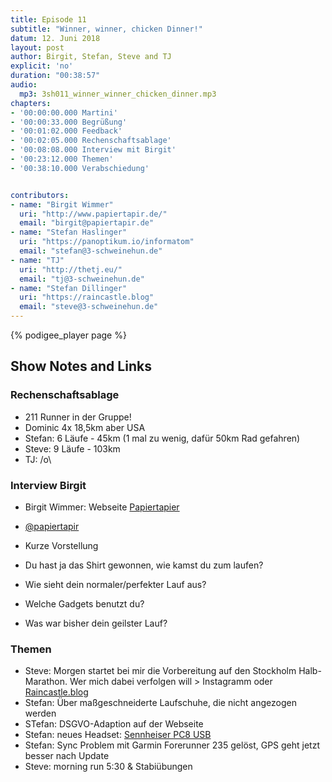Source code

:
 ```yaml
---
title: Episode 11
subtitle: "Winner, winner, chicken Dinner!"
datum: 12. Juni 2018
layout: post
author: Birgit, Stefan, Steve and TJ
explicit: 'no'
duration: "00:38:57"
audio:
  mp3: 3sh011_winner_winner_chicken_dinner.mp3
chapters:
- '00:00:00.000 Martini'
- '00:00:33.000 Begrüßung'
- '00:01:02.000 Feedback'
- '00:02:05.000 Rechenschaftsablage'
- '00:08:08.000 Interview mit Birgit'
- '00:23:12.000 Themen'
- '00:38:10.000 Verabschiedung'


contributors:
- name: "Birgit Wimmer"
  uri: "http://www.papiertapir.de/"
  email: "birgit@papiertapir.de"
- name: "Stefan Haslinger"
  uri: "https://panoptikum.io/informatom"
  email: "stefan@3-schweinehun.de"
- name: "TJ"
  uri: "http://thetj.eu/"
  email: "tj@3-schweinehun.de"
- name: "Stefan Dillinger"
  uri: "https://raincastle.blog"
  email: "steve@3-schweinehun.de"
---
```


{% podigee_player page %}

## Show Notes and Links

### Rechenschaftsablage


* 211 Runner in der Gruppe!
* Dominic 4x 18,5km aber USA
* Stefan: 6 Läufe - 45km (1 mal zu wenig, dafür 50km Rad gefahren)
* Steve: 9 Läufe - 103km
* TJ: /o\


### Interview Birgit

* Birgit Wimmer: Webseite [Papiertapier](http://www.papiertapir.de/)
* [@papiertapir](https://twitter.com/PapierTapir)

* Kurze Vorstellung
* Du hast ja das Shirt gewonnen, wie kamst du zum laufen?
* Wie sieht dein normaler/perfekter Lauf aus?
* Welche Gadgets benutzt du?
* Was war bisher dein geilster Lauf?


### Themen

* Steve: Morgen startet bei mir die Vorbereitung auf den Stockholm Halb-Marathon. Wer mich dabei
  verfolgen will > Instagramm oder [Raincastle.blog](http://Raincastle.blog)
* Stefan: Über maßgeschneiderte Laufschuhe, die nicht angezogen werden
* STefan: DSGVO-Adaption auf der Webseite
* Stefan: neues Headset:
  [Sennheiser PC8 USB](https://www.amazon.de/Sennheiser-PC-USB-Headset-schwarz/dp/B005HWEZGG/)
* Stefan: Sync Problem mit Garmin Forerunner 235 gelöst, GPS geht jetzt besser nach Update
* Steve: morning run 5:30 & Stabiübungen
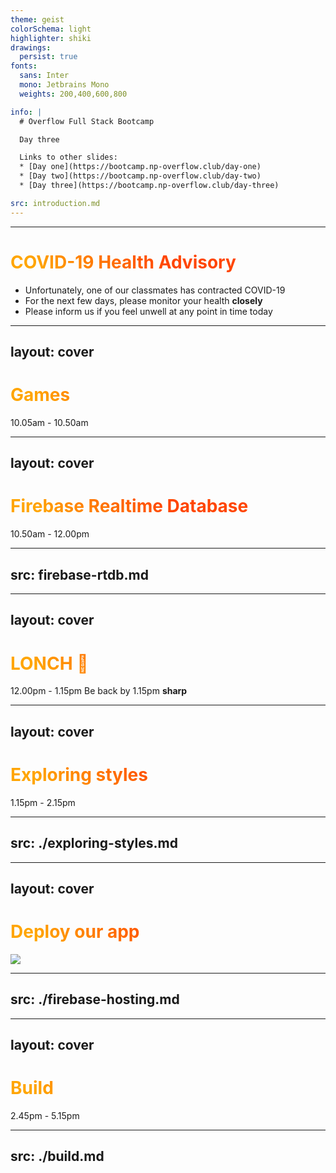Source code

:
 ```yaml
---
theme: geist
colorSchema: light
highlighter: shiki
drawings:
  persist: true
fonts:
  sans: Inter
  mono: Jetbrains Mono
  weights: 200,400,600,800

info: |
  # Overflow Full Stack Bootcamp

  Day three

  Links to other slides:
  * [Day one](https://bootcamp.np-overflow.club/day-one)
  * [Day two](https://bootcamp.np-overflow.club/day-two)
  * [Day three](https://bootcamp.np-overflow.club/day-three)

src: introduction.md
---
```


---

# COVID-19 Health Advisory

* Unfortunately, one of our classmates has contracted COVID-19
* For the next few days, please monitor your health **closely**
* Please inform us if you feel unwell at any point in time today

---
layout: cover
---

# Games

10.05am - 10.50am

<style>
h1 {
  background-color: orange;
  background-image: linear-gradient(45deg, orange 10%, orangered 50%);
  background-size: 100%;
  background-clip: text;
  -webkit-background-clip: text;
  -moz-background-clip: text;
  -webkit-text-fill-color: transparent;
  -moz-text-fill-color: transparent;
}
</style>

---
layout: cover
---

# Firebase Realtime Database

10.50am - 12.00pm

<style>
h1 {
  background-color: red;
  background-image: linear-gradient(315deg,red 25%, orange);
  background-size: 100%;
  background-clip: text;
  -webkit-background-clip: text;
  -moz-background-clip: text;
  -webkit-text-fill-color: transparent;
  -moz-text-fill-color: transparent;
}
</style>

---
src: firebase-rtdb.md
---

---
layout: cover
---

# LONCH 🐔

12.00pm - 1.15pm
Be back by 1.15pm **sharp**

<style>
h1 {
  background-color: orange;
  background-image: linear-gradient(45deg, orange 10%, orangered 50%);
  background-size: 100%;
  background-clip: text;
  -webkit-background-clip: text;
  -moz-background-clip: text;
  -webkit-text-fill-color: transparent;
  -moz-text-fill-color: transparent;
}
</style>

---
layout: cover
---

# Exploring styles

1.15pm - 2.15pm

<style>
h1 {
  background-color: orange;
  background-image: linear-gradient(45deg, royalblue 10%, rebeccapurple 50%);
  background-size: 100%;
  background-clip: text;
  -webkit-background-clip: text;
  -moz-background-clip: text;
  -webkit-text-fill-color: transparent;
  -moz-text-fill-color: transparent;
}
</style>

---
src: ./exploring-styles.md
---

---
layout: cover
---

<div class="flex gap-10 items-center">

<h1 class="m-0">
  Deploy our app 
</h1>

<img class="w-14" src="https://api.iconify.design/logos:firebase.svg"/>

</div>

<style>
h1 {
  background-color: orange;
  background-image: linear-gradient(45deg, orange 10%, orangered 50%);
  background-size: 100%;
  background-clip: text;
  -webkit-background-clip: text;
  -moz-background-clip: text;
  -webkit-text-fill-color: transparent;
  -moz-text-fill-color: transparent;
}
</style>

---
src: ./firebase-hosting.md
---

---
layout: cover
---

# Build

2.45pm - 5.15pm

<style>
h1 {
  background-color: orange;
  background-image: linear-gradient(45deg, orange 10%, orangered 50%);
  background-size: 100%;
  background-clip: text;
  -webkit-background-clip: text;
  -moz-background-clip: text;
  -webkit-text-fill-color: transparent;
  -moz-text-fill-color: transparent;
}
</style>

---
src: ./build.md
---
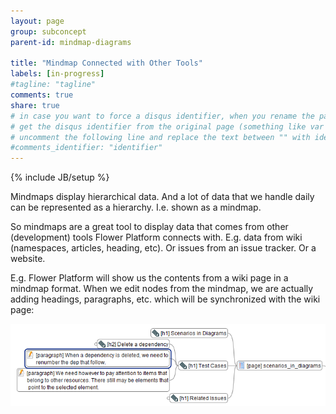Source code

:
 ```yaml
---
layout: page
group: subconcept
parent-id: mindmap-diagrams

title: "Mindmap Connected with Other Tools"
labels: [in-progress]
#tagline: "tagline"
comments: true
share: true
# in case you want to force a disqus identifier, when you rename the page
# get the disqus identifier from the original page (something like var disqus_identifier = 'ident';),
# uncomment the following line and replace the text between "" with ident
#comments_identifier: "identifier"
---
```

{% include JB/setup %}

Mindmaps display hierarchical data. And a lot of data that we handle daily can be represented as a hierarchy. I.e. shown as a mindmap.

So mindmaps are a great tool to display data that comes from other (development) tools Flower Platform connects with. E.g. data from wiki (namespaces, articles, heading, etc). Or issues from an issue tracker. Or a website.

<div class="alert alert-info">

E.g. Flower Platform will show us the contents from a wiki page in a mindmap format. When we edit nodes from the mindmap, we are actually adding headings, paragraphs, etc. which will be synchronized with the wiki page:

<p class="text-center">
<img class="img-polaroid" src="mindmap-wiki.png"/>
</p>

</div>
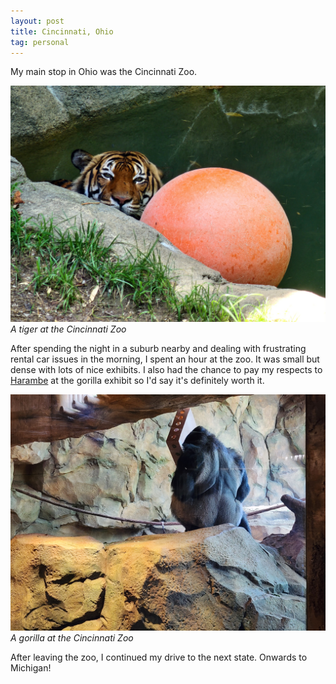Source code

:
 ```yaml
---
layout: post
title: Cincinnati, Ohio
tag: personal
---
```


My main stop in Ohio was the Cincinnati Zoo.

![Tiger looking at me](/blog/assets/20230730_145806.jpg)
*A tiger at the Cincinnati Zoo*

After spending the night in a suburb nearby and dealing with frustrating rental car issues in the morning, I spent an hour at the zoo. It was small but dense with lots of nice exhibits. I also had the chance to pay my respects to [Harambe](https://www.dictionary.com/e/memes/harambe) at the gorilla exhibit so I'd say it's definitely worth it.

![Gorilla with their back to me](/blog/assets/20230730_144954.jpg)
*A gorilla at the Cincinnati Zoo*

After leaving the zoo, I continued my drive to the next state. Onwards to Michigan!
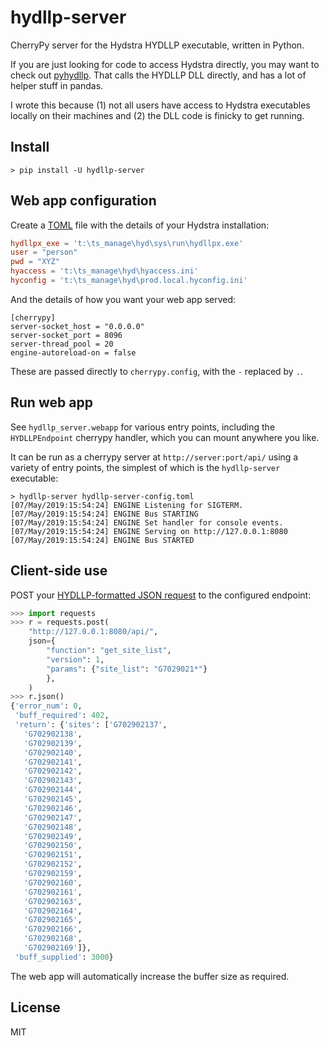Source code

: # hydllp-server

CherryPy server for the Hydstra HYDLLP executable, written in Python.

If you are just looking for code to access Hydstra directly, you may want to
check out [pyhydllp](https://pypi.org/project/pyhydllp/). That calls the 
HYDLLP DLL directly, and has a lot of helper stuff in pandas.

I wrote this because (1) not all users have access to Hydstra executables
locally on their machines and (2) the DLL code is finicky to get running.

## Install

```posh
> pip install -U hydllp-server
```

## Web app configuration

Create a [TOML](https://github.com/toml-lang/toml) file with the details of your
Hydstra installation:

```toml
hydllpx_exe = 't:\ts_manage\hyd\sys\run\hydllpx.exe'
user = "person"
pwd = "XYZ"
hyaccess = 't:\ts_manage\hyd\hyaccess.ini'
hyconfig = 't:\ts_manage\hyd\prod.local.hyconfig.ini'
```

And the details of how you want your web app served:

```
[cherrypy]
server-socket_host = "0.0.0.0"
server-socket_port = 8096
server-thread_pool = 20
engine-autoreload-on = false
```

These are passed directly to ``cherrypy.config``, with the `-` replaced by `.`.

## Run web app

See `hydllp_server.webapp` for various entry points, including the 
`HYDLLPEndpoint` cherrypy handler, which you can mount anywhere you like.

It can be run as a cherrypy server at `http://server:port/api/` using a variety
of entry points, the simplest of which is the `hydllp-server` executable:

```posh
> hydllp-server hydllp-server-config.toml
[07/May/2019:15:54:24] ENGINE Listening for SIGTERM.
[07/May/2019:15:54:24] ENGINE Bus STARTING
[07/May/2019:15:54:24] ENGINE Set handler for console events.
[07/May/2019:15:54:24] ENGINE Serving on http://127.0.0.1:8080
[07/May/2019:15:54:24] ENGINE Bus STARTED
```

## Client-side use

POST your [HYDLLP-formatted JSON request](http://kisters.com.au/doco/hydllp.htm) 
to the configured endpoint:

```python
>>> import requests
>>> r = requests.post(
    "http://127.0.0.1:8080/api/",
    json={
        "function": "get_site_list", 
        "version": 1, 
        "params": {"site_list": "G7029021*"}
        },
    )
>>> r.json()
{'error_num': 0,
 'buff_required': 402,
 'return': {'sites': ['G702902137',
   'G702902138',
   'G702902139',
   'G702902140',
   'G702902141',
   'G702902142',
   'G702902143',
   'G702902144',
   'G702902145',
   'G702902146',
   'G702902147',
   'G702902148',
   'G702902149',
   'G702902150',
   'G702902151',
   'G702902152',
   'G702902159',
   'G702902160',
   'G702902161',
   'G702902163',
   'G702902164',
   'G702902165',
   'G702902166',
   'G702902168',
   'G702902169']},
 'buff_supplied': 3000}
 ```

The web app will automatically increase the buffer size as required.

## License

MIT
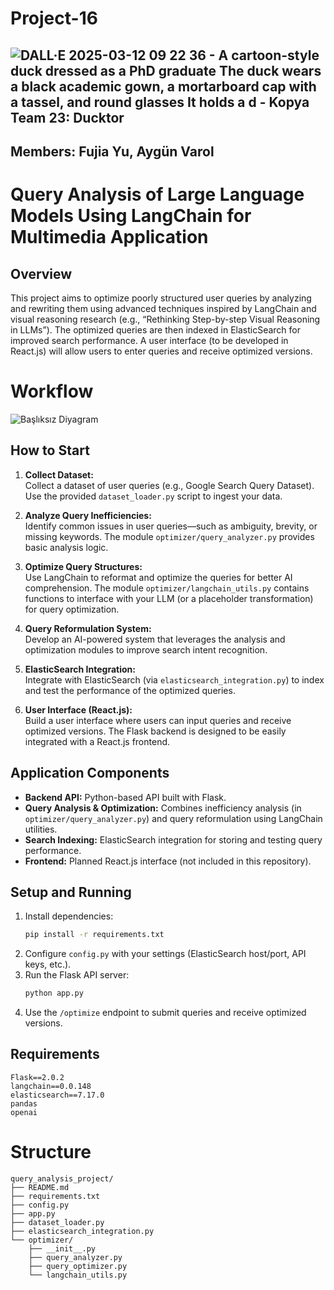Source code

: # Project-16

## ![DALL·E 2025-03-12 09 22 36 - A cartoon-style duck dressed as a PhD graduate  The duck wears a black academic gown, a mortarboard cap with a tassel, and round glasses  It holds a d - Kopya](https://github.com/user-attachments/assets/2e35cf31-4e02-4e33-8fe4-c80e519a09a2) Team 23: Ducktor 




## Members: Fujia Yu, Aygün Varol

# Query Analysis of Large Language Models Using LangChain for Multimedia Application

## Overview
This project aims to optimize poorly structured user queries by analyzing and rewriting them using advanced techniques inspired by LangChain and visual reasoning research (e.g., “Rethinking Step-by-step Visual Reasoning in LLMs”). The optimized queries are then indexed in ElasticSearch for improved search performance. A user interface (to be developed in React.js) will allow users to enter queries and receive optimized versions.

# Workflow
![Başlıksız Diyagram](https://github.com/user-attachments/assets/faa079a4-6f68-4aa5-b681-0fe96fc96299)

## How to Start
1. **Collect Dataset:**  
   Collect a dataset of user queries (e.g., Google Search Query Dataset). Use the provided `dataset_loader.py` script to ingest your data.

2. **Analyze Query Inefficiencies:**  
   Identify common issues in user queries—such as ambiguity, brevity, or missing keywords. The module `optimizer/query_analyzer.py` provides basic analysis logic.

3. **Optimize Query Structures:**  
   Use LangChain to reformat and optimize the queries for better AI comprehension. The module `optimizer/langchain_utils.py` contains functions to interface with your LLM (or a placeholder transformation) for query optimization.

4. **Query Reformulation System:**  
   Develop an AI-powered system that leverages the analysis and optimization modules to improve search intent recognition.

5. **ElasticSearch Integration:**  
   Integrate with ElasticSearch (via `elasticsearch_integration.py`) to index and test the performance of the optimized queries.

6. **User Interface (React.js):**  
   Build a user interface where users can input queries and receive optimized versions. The Flask backend is designed to be easily integrated with a React.js frontend.

## Application Components
- **Backend API:** Python-based API built with Flask.
- **Query Analysis & Optimization:** Combines inefficiency analysis (in `optimizer/query_analyzer.py`) and query reformulation using LangChain utilities.
- **Search Indexing:** ElasticSearch integration for storing and testing query performance.
- **Frontend:** Planned React.js interface (not included in this repository).

## Setup and Running
1. Install dependencies:
   ```bash
   pip install -r requirements.txt
    ```
2. Configure `config.py` with your settings (ElasticSearch host/port, API keys, etc.).
3. Run the Flask API server:
   ```bash
   python app.py
   ```
4. Use the `/optimize` endpoint to submit queries and receive optimized versions.

## Requirements

```plaintext
Flask==2.0.2
langchain==0.0.148
elasticsearch==7.17.0
pandas
openai
```

# Structure

```
query_analysis_project/
├── README.md
├── requirements.txt
├── config.py
├── app.py
├── dataset_loader.py
├── elasticsearch_integration.py
└── optimizer/
    ├── __init__.py
    ├── query_analyzer.py
    ├── query_optimizer.py
    └── langchain_utils.py
```

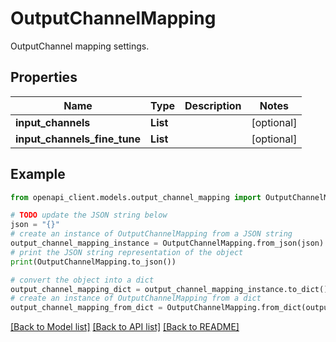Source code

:# OutputChannelMapping

OutputChannel mapping settings.

## Properties

Name | Type | Description | Notes
------------ | ------------- | ------------- | -------------
**input_channels** | **List** |  | [optional] 
**input_channels_fine_tune** | **List** |  | [optional] 

## Example

```python
from openapi_client.models.output_channel_mapping import OutputChannelMapping

# TODO update the JSON string below
json = "{}"
# create an instance of OutputChannelMapping from a JSON string
output_channel_mapping_instance = OutputChannelMapping.from_json(json)
# print the JSON string representation of the object
print(OutputChannelMapping.to_json())

# convert the object into a dict
output_channel_mapping_dict = output_channel_mapping_instance.to_dict()
# create an instance of OutputChannelMapping from a dict
output_channel_mapping_from_dict = OutputChannelMapping.from_dict(output_channel_mapping_dict)
```
[[Back to Model list]](../README.md#documentation-for-models) [[Back to API list]](../README.md#documentation-for-api-endpoints) [[Back to README]](../README.md)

☆ ☆ ☆ ☆ ☆ ☆ ☆

# PROBLEM DESCRIPTION
Give back, unchanged, the run of lines in the listing above that begins at the line containing "If you are just" and ends at the line containing "points, including the", both included.

# PROBLEM SOLUTION
If you are just looking for code to access Hydstra directly, you may want to
check out [pyhydllp](https://pypi.org/project/pyhydllp/). That calls the 
HYDLLP DLL directly, and has a lot of helper stuff in pandas.

I wrote this because (1) not all users have access to Hydstra executables
locally on their machines and (2) the DLL code is finicky to get running.

## Install

```posh
> pip install -U hydllp-server
```

## Web app configuration

Create a [TOML](https://github.com/toml-lang/toml) file with the details of your
Hydstra installation:

```toml
hydllpx_exe = 't:\ts_manage\hyd\sys\run\hydllpx.exe'
user = "person"
pwd = "XYZ"
hyaccess = 't:\ts_manage\hyd\hyaccess.ini'
hyconfig = 't:\ts_manage\hyd\prod.local.hyconfig.ini'
```

And the details of how you want your web app served:

```
[cherrypy]
server-socket_host = "0.0.0.0"
server-socket_port = 8096
server-thread_pool = 20
engine-autoreload-on = false
```

These are passed directly to ``cherrypy.config``, with the `-` replaced by `.`.

## Run web app

See `hydllp_server.webapp` for various entry points, including the 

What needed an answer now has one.